On other fronts, we’ve already lost our stature. From the mid-1990s until the Republicans took control of the state, we made investments in public education that showed steady improvement in our schools. Today, South Carolina has surpassed us in both per pupil spending and teacher salaries. The GOP raised a battle cry about broken schools and are taking us down an ideological rabbit hole of for-profit charter schools because, in the view of the free market ideologues, competition makes everything better.

Our university system fired a highly respected and competent president without any discernible reason. The firm hired to find a replacement has said that the Board of Governors must offer a plausible explanation for ditching President Tom Ross if they hope to find somebody of his caliber to lead the system.

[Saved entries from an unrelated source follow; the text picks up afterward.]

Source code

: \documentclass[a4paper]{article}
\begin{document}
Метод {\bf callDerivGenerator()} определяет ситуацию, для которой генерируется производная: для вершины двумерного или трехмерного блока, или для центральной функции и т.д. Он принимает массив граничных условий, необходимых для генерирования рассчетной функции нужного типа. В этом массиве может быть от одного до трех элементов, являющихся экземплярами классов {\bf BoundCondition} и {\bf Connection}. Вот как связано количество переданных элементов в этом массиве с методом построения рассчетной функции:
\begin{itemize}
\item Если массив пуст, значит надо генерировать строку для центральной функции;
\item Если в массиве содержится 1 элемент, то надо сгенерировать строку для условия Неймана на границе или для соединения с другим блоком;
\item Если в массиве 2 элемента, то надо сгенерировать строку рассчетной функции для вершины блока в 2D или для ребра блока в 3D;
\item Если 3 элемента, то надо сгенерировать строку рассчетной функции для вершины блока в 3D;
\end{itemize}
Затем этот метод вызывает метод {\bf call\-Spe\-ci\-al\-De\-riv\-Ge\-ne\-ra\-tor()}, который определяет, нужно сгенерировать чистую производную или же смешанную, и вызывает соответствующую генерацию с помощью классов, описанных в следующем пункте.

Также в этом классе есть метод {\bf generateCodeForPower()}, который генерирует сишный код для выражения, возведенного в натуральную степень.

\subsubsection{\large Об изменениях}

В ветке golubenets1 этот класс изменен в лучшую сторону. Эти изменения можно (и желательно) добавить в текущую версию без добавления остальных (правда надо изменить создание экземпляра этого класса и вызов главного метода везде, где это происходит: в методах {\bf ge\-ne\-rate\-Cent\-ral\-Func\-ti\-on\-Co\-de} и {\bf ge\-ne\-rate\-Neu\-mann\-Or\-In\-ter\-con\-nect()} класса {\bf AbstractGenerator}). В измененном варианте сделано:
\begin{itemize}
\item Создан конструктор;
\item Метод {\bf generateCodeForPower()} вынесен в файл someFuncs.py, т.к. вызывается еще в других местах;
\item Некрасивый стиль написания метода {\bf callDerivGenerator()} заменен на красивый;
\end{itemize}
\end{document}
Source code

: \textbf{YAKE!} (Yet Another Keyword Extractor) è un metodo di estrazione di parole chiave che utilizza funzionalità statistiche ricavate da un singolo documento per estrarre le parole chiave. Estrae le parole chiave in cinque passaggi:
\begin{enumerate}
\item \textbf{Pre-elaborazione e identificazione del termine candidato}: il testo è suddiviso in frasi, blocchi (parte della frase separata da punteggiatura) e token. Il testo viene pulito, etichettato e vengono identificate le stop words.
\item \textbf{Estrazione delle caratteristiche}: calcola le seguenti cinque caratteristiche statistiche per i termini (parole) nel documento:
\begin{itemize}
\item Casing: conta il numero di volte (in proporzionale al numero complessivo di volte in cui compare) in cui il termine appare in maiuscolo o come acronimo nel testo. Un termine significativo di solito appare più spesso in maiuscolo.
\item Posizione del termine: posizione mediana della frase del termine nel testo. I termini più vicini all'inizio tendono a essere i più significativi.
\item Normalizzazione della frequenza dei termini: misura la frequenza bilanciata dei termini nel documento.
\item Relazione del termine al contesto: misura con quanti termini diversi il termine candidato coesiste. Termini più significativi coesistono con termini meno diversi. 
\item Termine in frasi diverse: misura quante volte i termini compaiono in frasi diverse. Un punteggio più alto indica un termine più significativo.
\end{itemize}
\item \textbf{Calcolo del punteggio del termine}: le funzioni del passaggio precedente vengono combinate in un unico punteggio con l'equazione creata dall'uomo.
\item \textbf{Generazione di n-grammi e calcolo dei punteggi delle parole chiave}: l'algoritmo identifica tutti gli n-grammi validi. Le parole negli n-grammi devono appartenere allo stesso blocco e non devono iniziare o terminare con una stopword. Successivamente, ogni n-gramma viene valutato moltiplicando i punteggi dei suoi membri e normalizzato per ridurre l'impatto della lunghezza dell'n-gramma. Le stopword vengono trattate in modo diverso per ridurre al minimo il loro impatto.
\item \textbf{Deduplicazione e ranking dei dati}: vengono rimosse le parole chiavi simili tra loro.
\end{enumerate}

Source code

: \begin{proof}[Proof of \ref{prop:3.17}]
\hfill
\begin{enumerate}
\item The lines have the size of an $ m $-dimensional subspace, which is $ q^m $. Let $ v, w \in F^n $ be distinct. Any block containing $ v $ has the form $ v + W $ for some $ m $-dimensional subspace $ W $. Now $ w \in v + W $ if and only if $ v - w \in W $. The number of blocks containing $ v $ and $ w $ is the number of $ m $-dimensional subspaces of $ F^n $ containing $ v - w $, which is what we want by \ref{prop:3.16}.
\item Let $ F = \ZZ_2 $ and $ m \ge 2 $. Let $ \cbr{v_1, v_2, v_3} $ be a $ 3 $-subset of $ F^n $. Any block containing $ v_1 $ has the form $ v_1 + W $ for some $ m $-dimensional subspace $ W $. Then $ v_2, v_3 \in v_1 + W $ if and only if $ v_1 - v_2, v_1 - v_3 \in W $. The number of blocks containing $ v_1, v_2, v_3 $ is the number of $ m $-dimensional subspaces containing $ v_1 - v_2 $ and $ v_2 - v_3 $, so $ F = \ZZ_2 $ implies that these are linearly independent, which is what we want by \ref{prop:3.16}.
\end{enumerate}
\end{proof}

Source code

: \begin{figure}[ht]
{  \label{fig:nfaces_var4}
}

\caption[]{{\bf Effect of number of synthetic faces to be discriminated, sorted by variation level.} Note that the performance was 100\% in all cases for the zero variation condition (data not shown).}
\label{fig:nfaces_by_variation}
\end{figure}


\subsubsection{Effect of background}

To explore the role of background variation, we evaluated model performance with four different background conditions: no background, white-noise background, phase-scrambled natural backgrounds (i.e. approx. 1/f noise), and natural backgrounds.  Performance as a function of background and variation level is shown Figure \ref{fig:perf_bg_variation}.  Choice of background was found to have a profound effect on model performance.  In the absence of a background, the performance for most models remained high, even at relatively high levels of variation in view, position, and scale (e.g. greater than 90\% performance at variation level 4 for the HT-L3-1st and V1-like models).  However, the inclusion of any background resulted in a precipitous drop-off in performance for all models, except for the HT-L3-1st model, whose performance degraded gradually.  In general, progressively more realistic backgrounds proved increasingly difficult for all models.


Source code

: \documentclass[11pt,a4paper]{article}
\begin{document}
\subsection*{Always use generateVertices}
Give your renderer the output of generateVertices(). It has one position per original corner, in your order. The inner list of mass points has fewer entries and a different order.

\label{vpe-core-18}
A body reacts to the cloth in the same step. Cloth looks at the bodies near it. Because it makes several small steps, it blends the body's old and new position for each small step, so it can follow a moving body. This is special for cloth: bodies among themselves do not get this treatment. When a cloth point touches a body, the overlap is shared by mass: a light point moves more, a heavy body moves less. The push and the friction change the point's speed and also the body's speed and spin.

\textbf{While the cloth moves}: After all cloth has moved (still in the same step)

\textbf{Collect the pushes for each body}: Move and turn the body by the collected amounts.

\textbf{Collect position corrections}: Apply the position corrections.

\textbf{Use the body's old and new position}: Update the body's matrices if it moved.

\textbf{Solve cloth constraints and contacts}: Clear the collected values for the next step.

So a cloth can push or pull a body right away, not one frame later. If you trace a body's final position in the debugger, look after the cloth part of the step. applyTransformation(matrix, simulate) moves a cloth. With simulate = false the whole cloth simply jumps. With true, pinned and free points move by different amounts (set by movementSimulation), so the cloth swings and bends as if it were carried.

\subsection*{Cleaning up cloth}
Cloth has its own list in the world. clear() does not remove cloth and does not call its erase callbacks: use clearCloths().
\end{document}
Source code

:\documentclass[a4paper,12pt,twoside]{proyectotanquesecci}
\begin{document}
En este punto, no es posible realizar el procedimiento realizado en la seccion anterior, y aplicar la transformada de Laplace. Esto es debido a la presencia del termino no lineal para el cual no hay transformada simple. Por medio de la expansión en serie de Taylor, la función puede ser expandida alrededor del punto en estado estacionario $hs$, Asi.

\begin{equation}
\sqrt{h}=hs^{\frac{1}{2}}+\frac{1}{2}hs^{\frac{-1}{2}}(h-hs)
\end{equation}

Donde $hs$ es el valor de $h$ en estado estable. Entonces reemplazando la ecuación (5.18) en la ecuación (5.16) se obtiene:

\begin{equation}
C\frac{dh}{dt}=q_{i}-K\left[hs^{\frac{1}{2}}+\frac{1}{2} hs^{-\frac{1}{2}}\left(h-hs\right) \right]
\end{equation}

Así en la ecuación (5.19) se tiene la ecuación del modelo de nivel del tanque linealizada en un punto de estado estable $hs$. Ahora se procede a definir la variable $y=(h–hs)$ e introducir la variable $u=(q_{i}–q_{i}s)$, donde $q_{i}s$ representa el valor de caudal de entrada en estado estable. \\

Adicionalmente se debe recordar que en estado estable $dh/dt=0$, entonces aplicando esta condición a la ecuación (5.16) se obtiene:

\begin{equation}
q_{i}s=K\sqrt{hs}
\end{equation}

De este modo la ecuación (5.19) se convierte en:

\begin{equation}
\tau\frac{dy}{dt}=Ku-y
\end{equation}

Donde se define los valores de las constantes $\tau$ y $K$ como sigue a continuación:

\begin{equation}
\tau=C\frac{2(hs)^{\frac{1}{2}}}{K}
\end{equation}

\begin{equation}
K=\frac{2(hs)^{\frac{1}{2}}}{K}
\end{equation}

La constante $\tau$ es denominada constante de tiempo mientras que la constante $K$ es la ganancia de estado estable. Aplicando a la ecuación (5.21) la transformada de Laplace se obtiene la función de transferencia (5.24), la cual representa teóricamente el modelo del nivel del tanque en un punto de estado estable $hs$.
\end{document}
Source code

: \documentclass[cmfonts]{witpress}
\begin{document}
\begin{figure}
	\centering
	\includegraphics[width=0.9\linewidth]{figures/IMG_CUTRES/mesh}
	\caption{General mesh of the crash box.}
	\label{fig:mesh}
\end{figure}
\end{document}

Unfortunately, everyone knows that he was fired simply because of his political affiliation. By appointing ideologues and partisan zealots to the BOG, the Republicans have put the reputation of our university system at risk.

In passing highly restrictive abortion measures, the legislature sends a signal to the country that religious beliefs take priority over women’s rights. Despite the success of the solar industry in North Carolina, the legislature wants to kill the Renewable Energy Standard–not because it’s not working, but because it stands in conflict with free market principles.

The guiding principles of the Republicans leading our state are based in religion and ideology. The religious conservatives want to impose their Old Testament views of morality on the state and the free marketeers apply competition to every scenario whether it’s warranted or not. Instead of moving forward and leading the South, we’re clinging to the past and letting the rigid confines of ideology drive our economic strategies while tearing apart the institutions that made North Carolina great.